+++ The data
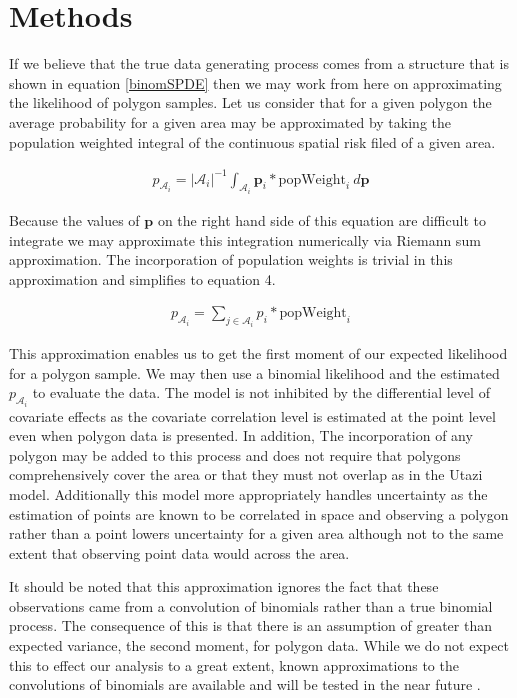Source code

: \documentclass{article}
\begin{document}
\section{Methods}\label{methods}

If we believe that the true data generating process comes from a structure that is shown in equation \ref{binomSPDE} then we may work from here on approximating the likelihood of polygon samples. Let us consider that for a given polygon the average probability for a given area may be approximated by taking the population weighted integral of the continuous spatial risk filed of a given area. 

\begin{align}\label{pIntegral}
p_{\mathcal{A}_i} = |\mathcal{A}_i|^{-1}\int_{\mathcal{A}_i} \boldsymbol{p}_i * \text{popWeight}_i ~ d\boldsymbol{p}
\end{align}

Because the values of $\boldsymbol{p}$ on the right hand side of this equation are difficult to integrate we may approximate this integration numerically via Riemann sum approximation. The incorporation of population weights is trivial in this approximation and simplifies to equation 4.

\begin{align}\label{pRiemann}
p_{\mathcal{A}_i} = \sum_{j \in \mathcal{A}_i} p_i * \text{popWeight}_i
\end{align}

This approximation enables us to get the first moment of our expected likelihood for a polygon sample. We may then use a binomial likelihood and the estimated $p_{\mathcal{A}_i}$ to evaluate the data. The model is not inhibited by the differential level of covariate effects as the covariate correlation level is estimated at the point level even when polygon data is presented. In addition, The incorporation of any polygon may be added to this process and does not require that polygons comprehensively cover the area or that they must not overlap as in the Utazi model. Additionally this model more appropriately handles uncertainty as the estimation of points are known to be correlated in space and observing a polygon rather than a point lowers uncertainty for a given area although not to the same extent that observing point data would across the area.

It should be noted that this approximation ignores the fact that these observations came from a convolution of binomials rather than a true binomial process. The consequence of this is that there is an assumption of greater than expected variance, the second moment, for polygon data. While we do not expect this to effect our analysis to a great extent, known approximations to the convolutions of binomials are available and will be tested in the near future \cite{Liu2017}.
\end{document}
++++++
## Exercise brief:
Reproduce every line from the preceding data in which the word "population" can be found.

## Your response:
If we believe that the true data generating process comes from a structure that is shown in equation \ref{binomSPDE} then we may work from here on approximating the likelihood of polygon samples. Let us consider that for a given polygon the average probability for a given area may be approximated by taking the population weighted integral of the continuous spatial risk filed of a given area. 
Because the values of $\boldsymbol{p}$ on the right hand side of this equation are difficult to integrate we may approximate this integration numerically via Riemann sum approximation. The incorporation of population weights is trivial in this approximation and simplifies to equation 4.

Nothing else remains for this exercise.